Pemerintah bersikap "oportunistik" terhadap kebutuhan pembiayaan APBN

Pemerintah bersikap "oportunistik" terhadap kebutuhan pembiayaan APBN

Menteri Keuangan Sri Mulyani Indrawati (kedua kiri) didampingi Wakil Menteri Keuangan Suahasil Nazara (kiri) bersiap memberikan keterangan pers tentang realisasi Anggaran Pendapatan dan Belanja Negara (APBN) 2019 per akhir Oktober di Kantor Kemenkeu, Jakarta, Senin (18/11/2019). ANTARA FOTO/Indrianto Eko Suwarso/foc.

Jakarta (ANTARA) - Pemerintah akan mencari peluang atau bersikap "oportunistik" terhadap kebutuhan pembiayaan APBN untuk menekan terjadinya pelebaran defisit anggaran hingga akhir tahun.

"Kita akan oportunistik dan mencari timing yang tepat pada harga yang pas dan kondisi yang tepat masuk ke pasar," kata Wakil Menteri Keuangan Suahasil Nazara di Jakarta, Senin.

Suahasil mengatakan strategi pembiayaan melalui penerbitan surat utang pada periode November-Desember 2019 itu akan mempertimbangkan imbal hasil (yield) yang terbaik dan suku bunga rendah bagi APBN.

"Kita akan lihat realisasi APBN seperti apa, termasuk melihat realisasi penerimaan dan pengeluaran seperti apa, secepat apa dan seefisien apa," ujarnya.
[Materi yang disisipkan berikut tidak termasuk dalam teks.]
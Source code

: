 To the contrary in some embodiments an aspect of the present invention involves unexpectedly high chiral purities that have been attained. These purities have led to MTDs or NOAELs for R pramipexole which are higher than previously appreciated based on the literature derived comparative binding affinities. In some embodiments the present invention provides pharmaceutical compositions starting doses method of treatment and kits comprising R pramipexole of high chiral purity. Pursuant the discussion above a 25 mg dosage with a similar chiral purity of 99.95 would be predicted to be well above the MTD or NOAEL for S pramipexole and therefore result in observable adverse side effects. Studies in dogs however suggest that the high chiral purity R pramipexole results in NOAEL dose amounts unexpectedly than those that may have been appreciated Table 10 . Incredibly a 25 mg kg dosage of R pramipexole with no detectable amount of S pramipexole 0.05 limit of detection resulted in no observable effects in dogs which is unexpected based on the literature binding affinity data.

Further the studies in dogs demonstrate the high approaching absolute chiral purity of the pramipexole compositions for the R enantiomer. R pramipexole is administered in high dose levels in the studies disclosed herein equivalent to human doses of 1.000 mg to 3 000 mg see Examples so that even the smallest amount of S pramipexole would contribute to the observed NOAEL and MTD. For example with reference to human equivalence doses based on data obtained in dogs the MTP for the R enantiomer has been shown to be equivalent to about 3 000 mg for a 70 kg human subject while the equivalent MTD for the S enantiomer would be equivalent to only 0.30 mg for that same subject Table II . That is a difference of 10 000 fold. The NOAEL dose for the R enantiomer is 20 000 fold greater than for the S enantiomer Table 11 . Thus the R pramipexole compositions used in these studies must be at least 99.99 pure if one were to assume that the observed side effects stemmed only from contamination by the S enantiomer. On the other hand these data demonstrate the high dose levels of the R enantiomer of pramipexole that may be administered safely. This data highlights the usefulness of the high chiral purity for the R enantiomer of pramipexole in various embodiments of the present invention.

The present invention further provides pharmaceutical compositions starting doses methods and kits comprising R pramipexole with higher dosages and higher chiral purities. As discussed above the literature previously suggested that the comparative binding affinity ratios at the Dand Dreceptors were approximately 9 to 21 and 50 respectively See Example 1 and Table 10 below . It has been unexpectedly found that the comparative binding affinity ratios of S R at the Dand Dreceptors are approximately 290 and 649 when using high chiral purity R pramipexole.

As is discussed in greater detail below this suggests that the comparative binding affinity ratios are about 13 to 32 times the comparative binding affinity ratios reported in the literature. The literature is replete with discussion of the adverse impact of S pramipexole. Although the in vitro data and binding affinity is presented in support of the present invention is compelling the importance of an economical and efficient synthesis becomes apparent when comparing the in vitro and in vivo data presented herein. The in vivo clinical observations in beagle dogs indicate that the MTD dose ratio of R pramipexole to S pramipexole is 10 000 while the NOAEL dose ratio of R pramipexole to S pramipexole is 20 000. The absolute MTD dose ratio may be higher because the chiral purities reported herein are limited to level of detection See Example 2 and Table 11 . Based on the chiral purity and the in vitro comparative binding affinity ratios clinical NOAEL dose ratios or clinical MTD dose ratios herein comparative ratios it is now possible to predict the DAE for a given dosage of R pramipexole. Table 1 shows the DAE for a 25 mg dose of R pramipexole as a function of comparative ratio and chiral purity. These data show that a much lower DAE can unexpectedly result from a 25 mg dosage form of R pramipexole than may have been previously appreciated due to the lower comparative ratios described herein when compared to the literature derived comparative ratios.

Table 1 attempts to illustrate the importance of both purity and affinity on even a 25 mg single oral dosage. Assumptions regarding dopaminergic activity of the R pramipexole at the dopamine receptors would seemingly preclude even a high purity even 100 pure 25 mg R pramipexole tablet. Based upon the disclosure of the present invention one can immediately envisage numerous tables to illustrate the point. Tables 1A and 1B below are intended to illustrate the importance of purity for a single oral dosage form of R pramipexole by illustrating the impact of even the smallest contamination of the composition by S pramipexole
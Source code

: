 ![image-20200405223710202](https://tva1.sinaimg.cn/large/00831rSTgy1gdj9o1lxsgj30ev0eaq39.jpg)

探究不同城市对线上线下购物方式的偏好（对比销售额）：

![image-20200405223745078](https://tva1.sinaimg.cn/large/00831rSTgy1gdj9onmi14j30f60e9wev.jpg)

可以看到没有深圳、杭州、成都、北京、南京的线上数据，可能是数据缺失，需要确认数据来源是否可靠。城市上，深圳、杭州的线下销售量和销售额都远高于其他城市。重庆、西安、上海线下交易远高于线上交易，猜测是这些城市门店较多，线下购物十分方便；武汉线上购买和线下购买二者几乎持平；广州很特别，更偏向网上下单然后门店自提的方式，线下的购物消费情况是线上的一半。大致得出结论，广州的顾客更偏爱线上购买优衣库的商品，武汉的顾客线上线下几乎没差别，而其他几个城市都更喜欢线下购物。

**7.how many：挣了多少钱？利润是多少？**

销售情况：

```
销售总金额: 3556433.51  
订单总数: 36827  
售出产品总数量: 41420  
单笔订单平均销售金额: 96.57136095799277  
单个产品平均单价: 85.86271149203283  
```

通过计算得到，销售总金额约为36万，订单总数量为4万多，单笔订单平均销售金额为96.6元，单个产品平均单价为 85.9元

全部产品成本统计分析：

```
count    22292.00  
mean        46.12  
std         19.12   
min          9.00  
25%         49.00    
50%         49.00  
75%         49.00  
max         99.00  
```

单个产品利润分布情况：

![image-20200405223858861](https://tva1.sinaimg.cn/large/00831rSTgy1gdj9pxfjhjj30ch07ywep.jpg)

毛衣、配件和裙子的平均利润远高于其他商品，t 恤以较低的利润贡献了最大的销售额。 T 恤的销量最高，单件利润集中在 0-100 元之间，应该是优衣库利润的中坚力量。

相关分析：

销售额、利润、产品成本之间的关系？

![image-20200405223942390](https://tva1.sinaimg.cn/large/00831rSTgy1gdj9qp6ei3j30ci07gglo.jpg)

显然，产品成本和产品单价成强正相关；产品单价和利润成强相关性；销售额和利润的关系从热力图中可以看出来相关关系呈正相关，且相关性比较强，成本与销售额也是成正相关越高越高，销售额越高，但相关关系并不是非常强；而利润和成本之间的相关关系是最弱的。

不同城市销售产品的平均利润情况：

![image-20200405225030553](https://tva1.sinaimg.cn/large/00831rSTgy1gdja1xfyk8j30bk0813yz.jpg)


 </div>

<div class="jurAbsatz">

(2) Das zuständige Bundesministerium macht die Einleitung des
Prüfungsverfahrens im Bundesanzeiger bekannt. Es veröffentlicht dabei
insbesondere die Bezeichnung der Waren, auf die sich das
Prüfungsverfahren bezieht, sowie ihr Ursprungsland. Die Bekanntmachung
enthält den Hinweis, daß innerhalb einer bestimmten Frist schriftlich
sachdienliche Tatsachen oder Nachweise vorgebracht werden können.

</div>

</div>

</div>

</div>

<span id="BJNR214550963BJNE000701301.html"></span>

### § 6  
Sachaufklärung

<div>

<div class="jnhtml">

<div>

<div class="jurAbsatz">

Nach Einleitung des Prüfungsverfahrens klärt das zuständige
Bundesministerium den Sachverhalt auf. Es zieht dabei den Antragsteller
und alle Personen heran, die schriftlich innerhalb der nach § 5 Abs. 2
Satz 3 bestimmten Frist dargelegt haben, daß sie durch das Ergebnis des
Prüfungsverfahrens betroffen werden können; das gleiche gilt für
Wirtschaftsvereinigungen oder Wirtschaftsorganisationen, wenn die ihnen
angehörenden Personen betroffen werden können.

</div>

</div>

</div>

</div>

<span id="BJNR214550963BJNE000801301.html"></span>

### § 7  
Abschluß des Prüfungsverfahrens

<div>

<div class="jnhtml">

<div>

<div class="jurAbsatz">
Baca juga: Untuk pembiayaan sebagian APBN, lelang SUN serap Rp22,05 triliun

Meski demikian, ia memastikan dua kali lelang Surat Utang Negara (SUN) dan satu kali penerbitan Surat Berharga Syariah Negara (SBSN) di sisa tahun 2019 masih terjadwal sesuai rencana.

Kebutuhan pembiayaan itu, tambah dia, tetap dibutuhkan untuk menjaga realisasi belanja pemerintah tetap tinggi dan berkualitas mampu mendorong pertumbuhan ekonomi.

Sebelumnya, realisasi penerimaan perpajakan sampai 31 Oktober 2019 baru mencapai Rp1.173,9 triliun atau 65,7 persen dari target Rp1.786,4 triliun.

Penerimaan perpajakan disumbangkan oleh PPh Migas sebesar Rp49,3 triliun, pajak nonmigas Rp969,2 triliun serta kepabeanan dan cukai Rp155,4 triliun.

Baca juga: Menkeu: Realisasi belanja negara Rp1.798 triliun hingga Oktober 2019

Lesunya penerimaan perpajakan yang hanya tumbuh 1,2 persen tersebut sebagian besar disebabkan oleh turunnya kinerja sektor pertambangan maupun industri pengolahan.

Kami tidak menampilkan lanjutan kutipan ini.